====== DATA SHOWN

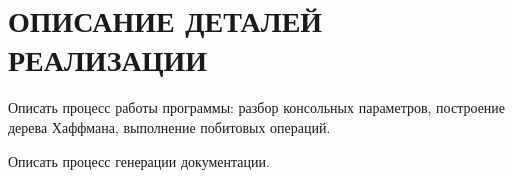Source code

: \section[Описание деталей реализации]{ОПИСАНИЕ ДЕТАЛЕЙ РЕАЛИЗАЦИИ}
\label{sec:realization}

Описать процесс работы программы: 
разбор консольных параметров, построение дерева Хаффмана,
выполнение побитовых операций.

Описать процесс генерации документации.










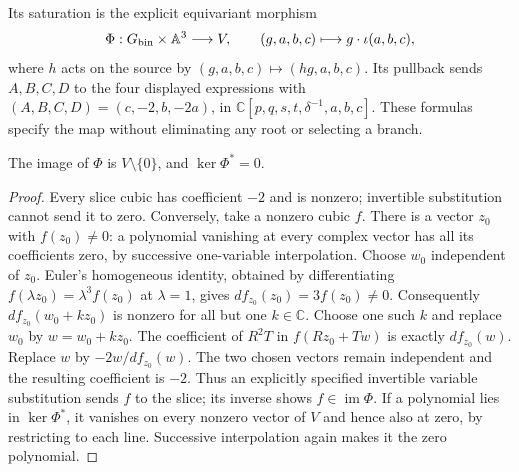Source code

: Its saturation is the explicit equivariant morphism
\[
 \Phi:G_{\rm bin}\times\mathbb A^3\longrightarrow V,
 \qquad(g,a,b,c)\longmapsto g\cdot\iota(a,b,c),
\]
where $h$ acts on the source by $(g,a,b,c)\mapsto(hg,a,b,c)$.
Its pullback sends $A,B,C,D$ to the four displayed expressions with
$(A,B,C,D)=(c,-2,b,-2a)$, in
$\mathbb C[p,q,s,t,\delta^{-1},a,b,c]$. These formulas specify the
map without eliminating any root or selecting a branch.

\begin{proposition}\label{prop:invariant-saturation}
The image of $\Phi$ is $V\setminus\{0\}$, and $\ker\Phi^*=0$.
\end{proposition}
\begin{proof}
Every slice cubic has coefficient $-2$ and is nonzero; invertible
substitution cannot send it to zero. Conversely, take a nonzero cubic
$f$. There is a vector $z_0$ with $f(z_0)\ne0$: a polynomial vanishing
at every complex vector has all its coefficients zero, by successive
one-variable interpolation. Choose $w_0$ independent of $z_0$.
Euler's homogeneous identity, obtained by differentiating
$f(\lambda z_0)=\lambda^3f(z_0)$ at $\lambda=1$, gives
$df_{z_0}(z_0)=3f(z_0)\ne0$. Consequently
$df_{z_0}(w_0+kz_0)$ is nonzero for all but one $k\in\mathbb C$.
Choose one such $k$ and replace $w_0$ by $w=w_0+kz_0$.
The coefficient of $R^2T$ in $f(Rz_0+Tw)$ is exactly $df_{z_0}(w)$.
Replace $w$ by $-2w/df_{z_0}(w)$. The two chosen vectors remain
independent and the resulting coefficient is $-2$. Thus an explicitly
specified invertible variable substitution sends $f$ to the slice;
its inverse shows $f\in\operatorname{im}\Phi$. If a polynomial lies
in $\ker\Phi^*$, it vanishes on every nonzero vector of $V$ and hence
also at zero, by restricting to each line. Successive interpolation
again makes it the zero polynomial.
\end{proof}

============
====== DATA SHOWN

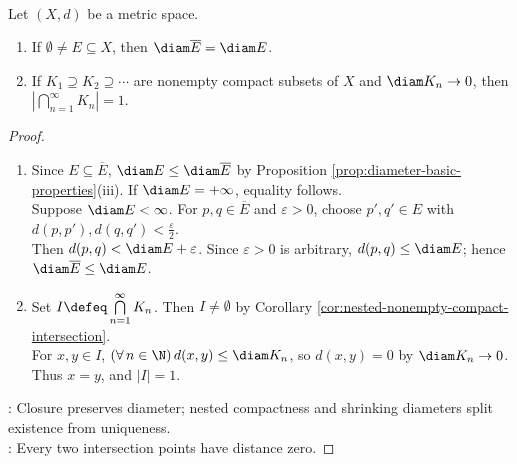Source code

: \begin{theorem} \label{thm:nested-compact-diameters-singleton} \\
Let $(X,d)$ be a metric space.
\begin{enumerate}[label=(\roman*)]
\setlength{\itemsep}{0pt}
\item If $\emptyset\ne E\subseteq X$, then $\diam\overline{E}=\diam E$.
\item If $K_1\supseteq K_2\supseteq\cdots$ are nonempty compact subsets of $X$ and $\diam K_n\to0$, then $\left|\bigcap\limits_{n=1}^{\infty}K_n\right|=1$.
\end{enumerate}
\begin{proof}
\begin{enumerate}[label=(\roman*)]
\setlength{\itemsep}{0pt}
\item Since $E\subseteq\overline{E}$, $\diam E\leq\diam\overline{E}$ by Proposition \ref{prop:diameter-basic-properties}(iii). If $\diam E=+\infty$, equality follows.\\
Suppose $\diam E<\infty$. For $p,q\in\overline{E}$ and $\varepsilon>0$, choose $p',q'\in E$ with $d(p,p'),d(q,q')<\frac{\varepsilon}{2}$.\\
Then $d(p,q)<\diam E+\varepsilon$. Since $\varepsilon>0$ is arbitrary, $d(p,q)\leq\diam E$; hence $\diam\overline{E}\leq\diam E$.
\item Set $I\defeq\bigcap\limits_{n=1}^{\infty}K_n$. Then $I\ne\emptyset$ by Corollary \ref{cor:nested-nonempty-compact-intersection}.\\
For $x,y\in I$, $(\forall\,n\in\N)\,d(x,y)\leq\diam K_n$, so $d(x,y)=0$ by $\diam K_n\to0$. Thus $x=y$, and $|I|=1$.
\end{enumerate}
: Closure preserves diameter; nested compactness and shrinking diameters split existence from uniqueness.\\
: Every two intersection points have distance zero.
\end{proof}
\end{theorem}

============

- **WHAT YOU ARE ASKED TO DO**
Among the lines of the listing, count those holding the string "overline" and reply with the count only.

- **EXERCISE SOLUTION**
4